My main goal when communicating with my college-age children is for them to keep telling me stuff. They no longer need my permission and they aren’t really seeking my approval. Anything they tell me is bonus, whether it’s about their adventures or their relationships or their friends’ lives. It isn’t too hard for me to not be the loud, scary guy, but I’m still working on my poker face when my kids tell me something that is hard for me to hear.
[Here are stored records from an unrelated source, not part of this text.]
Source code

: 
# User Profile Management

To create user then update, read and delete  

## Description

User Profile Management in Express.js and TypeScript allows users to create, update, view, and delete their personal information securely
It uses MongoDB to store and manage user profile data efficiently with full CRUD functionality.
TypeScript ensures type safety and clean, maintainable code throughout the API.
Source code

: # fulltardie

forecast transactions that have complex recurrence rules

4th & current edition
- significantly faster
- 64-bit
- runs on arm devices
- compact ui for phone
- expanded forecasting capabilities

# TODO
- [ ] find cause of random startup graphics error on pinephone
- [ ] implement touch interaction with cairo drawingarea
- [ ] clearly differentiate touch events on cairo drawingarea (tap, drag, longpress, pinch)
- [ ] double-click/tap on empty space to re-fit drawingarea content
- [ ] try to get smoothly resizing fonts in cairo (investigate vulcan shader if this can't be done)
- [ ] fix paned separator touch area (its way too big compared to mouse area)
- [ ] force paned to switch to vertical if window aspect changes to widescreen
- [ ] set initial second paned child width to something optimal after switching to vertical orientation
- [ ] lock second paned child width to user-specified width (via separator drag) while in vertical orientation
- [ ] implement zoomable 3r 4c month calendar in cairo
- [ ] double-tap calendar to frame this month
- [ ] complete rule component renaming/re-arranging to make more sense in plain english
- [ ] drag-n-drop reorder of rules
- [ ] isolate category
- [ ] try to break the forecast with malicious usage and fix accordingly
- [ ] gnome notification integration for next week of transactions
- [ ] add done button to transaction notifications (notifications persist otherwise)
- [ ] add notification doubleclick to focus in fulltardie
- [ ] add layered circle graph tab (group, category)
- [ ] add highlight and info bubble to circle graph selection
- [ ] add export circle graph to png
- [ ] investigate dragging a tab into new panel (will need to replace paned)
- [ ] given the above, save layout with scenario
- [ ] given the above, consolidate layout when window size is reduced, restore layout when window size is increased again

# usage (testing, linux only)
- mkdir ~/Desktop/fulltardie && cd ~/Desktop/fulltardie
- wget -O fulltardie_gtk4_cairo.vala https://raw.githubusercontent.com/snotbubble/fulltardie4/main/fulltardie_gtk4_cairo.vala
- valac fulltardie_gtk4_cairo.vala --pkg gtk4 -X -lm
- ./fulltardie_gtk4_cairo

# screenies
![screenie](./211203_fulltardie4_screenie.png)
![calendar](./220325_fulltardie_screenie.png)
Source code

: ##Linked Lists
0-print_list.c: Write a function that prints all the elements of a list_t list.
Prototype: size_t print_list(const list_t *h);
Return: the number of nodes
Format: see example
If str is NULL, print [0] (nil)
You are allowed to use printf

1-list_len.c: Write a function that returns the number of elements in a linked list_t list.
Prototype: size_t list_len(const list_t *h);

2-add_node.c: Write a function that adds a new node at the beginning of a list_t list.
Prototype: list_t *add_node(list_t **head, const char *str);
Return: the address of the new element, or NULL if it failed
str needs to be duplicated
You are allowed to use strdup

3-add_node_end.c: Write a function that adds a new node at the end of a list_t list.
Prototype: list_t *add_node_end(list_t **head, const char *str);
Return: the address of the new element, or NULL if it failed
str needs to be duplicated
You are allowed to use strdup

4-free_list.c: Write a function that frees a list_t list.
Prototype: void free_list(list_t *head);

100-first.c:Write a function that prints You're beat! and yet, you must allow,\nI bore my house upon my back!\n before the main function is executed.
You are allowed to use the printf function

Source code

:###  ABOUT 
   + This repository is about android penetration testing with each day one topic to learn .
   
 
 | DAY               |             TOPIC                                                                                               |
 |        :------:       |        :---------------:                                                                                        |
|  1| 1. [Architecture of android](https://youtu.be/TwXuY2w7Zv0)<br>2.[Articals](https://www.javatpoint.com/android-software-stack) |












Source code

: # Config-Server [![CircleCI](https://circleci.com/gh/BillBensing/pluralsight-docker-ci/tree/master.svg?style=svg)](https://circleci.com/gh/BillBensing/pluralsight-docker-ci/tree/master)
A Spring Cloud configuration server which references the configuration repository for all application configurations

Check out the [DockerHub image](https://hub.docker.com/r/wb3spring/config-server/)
I’m realizing that fragile, over-reacting mom doesn’t get told things either. The things my kids are telling me are very normal for college students, but I’m a risk-averse scaredy-cat. Just this morning at yoga, the instructor said, “Walk or jump to the front of your mat” and I honestly thought, “Jump? What am I, Evel Knievel? No thank you. I prefer to live.” I have to remind myself often that my kids aren’t reckless or wild, but they also aren’t middle-aged people who get scared at yoga. They are young, energetic and full of life; there are bound to be missteps and mistakes.
If I’m thinking clearly, I can respond to things my kids tell me with good, open-ended questions and statements like, “What feels right to you?” and “Tell me more.” If I’m anxious and solution-oriented, I jump in with unsolicited advice that favors choosing the safest option. This rarely ends well.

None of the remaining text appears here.